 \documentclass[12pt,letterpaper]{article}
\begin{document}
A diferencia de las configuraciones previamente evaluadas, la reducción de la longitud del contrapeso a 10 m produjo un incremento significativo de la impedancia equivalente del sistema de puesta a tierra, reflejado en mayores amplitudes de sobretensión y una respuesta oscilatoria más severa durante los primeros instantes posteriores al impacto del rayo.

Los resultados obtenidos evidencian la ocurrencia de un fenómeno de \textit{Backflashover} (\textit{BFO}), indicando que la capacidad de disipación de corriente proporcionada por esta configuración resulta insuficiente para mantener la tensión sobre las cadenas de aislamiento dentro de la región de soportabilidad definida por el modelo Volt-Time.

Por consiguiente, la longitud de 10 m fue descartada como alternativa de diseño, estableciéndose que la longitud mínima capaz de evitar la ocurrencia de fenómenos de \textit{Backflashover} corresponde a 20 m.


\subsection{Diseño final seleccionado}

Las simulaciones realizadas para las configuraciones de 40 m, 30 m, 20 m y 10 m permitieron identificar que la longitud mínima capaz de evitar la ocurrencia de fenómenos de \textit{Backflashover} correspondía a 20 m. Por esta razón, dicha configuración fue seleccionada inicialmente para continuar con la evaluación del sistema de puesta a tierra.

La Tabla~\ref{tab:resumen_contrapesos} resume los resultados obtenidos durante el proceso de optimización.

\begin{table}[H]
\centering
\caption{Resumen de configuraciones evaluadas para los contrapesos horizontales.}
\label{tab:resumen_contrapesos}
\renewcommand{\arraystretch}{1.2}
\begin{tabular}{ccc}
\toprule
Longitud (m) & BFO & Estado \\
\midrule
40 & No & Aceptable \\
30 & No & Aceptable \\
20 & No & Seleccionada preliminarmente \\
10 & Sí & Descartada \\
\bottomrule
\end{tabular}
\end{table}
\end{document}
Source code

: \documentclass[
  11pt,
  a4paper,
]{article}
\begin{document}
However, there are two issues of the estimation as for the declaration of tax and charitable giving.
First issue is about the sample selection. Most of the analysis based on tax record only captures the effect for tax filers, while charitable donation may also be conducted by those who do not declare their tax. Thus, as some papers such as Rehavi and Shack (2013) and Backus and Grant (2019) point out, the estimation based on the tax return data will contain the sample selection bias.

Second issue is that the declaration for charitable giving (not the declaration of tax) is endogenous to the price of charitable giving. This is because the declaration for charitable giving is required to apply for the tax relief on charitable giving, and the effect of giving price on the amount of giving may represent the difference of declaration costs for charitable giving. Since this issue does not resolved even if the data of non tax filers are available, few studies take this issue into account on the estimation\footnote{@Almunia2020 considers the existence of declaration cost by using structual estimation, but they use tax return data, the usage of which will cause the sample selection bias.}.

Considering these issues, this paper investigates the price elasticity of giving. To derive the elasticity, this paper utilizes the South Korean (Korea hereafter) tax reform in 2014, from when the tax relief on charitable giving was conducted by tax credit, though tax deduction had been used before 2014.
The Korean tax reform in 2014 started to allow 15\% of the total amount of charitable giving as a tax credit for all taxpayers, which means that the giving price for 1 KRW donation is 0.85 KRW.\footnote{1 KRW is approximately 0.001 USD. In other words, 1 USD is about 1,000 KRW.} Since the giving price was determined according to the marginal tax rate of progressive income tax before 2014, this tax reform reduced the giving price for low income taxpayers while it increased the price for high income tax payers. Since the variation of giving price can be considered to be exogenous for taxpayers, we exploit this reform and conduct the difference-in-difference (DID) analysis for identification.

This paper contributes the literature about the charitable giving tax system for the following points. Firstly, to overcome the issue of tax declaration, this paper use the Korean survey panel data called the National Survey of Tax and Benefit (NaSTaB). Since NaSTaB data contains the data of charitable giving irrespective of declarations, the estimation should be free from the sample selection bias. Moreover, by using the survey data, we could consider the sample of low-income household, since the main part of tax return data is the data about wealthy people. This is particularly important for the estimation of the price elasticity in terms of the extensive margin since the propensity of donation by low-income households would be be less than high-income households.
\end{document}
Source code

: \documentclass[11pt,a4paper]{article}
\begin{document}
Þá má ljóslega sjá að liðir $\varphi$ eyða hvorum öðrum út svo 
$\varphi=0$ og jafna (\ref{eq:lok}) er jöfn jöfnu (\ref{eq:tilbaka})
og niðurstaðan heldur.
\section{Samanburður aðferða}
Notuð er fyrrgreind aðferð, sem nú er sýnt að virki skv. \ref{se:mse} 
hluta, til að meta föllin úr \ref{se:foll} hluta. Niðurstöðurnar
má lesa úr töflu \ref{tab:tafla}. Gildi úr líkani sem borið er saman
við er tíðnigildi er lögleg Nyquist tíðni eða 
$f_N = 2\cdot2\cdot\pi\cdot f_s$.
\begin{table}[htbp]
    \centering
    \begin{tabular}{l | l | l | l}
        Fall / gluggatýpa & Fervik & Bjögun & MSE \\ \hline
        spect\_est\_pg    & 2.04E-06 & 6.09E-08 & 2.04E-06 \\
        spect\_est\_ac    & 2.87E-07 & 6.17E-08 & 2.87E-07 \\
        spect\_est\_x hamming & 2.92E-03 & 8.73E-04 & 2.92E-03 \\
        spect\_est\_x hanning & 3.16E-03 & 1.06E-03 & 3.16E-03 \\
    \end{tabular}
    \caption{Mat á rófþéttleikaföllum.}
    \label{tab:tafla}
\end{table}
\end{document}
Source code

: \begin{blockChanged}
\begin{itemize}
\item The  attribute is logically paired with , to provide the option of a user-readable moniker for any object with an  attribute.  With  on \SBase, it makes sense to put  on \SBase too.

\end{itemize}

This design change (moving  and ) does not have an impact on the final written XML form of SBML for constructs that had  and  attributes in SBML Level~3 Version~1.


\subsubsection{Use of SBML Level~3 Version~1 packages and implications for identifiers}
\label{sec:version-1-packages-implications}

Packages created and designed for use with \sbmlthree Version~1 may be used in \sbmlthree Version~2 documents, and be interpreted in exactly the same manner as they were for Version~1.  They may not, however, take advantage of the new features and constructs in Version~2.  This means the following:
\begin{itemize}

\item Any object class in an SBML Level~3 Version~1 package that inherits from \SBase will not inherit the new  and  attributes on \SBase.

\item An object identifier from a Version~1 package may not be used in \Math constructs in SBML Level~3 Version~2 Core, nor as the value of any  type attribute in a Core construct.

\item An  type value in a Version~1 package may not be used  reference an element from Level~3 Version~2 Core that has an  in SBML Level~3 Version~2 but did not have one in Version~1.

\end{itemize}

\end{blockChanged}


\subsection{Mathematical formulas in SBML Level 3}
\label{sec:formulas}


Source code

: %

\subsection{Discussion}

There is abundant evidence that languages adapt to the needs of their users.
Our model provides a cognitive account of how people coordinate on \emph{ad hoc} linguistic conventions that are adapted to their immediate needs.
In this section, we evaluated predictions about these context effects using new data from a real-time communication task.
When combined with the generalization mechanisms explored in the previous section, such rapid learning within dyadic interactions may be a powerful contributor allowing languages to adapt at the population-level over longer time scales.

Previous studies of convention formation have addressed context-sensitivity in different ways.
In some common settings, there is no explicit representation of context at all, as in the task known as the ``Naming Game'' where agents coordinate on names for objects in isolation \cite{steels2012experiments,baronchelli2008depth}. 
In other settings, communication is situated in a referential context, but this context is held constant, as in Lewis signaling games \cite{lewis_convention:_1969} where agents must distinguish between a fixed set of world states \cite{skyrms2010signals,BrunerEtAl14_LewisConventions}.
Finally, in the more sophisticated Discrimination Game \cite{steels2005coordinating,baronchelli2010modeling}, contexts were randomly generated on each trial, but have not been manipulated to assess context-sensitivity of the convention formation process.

◇ ◇ ◇ ◇

What the task requires — Lines with "blockChanged": find them in the data and copy each one.

Exercise response —
: \begin{blockChanged}
\end{blockChanged}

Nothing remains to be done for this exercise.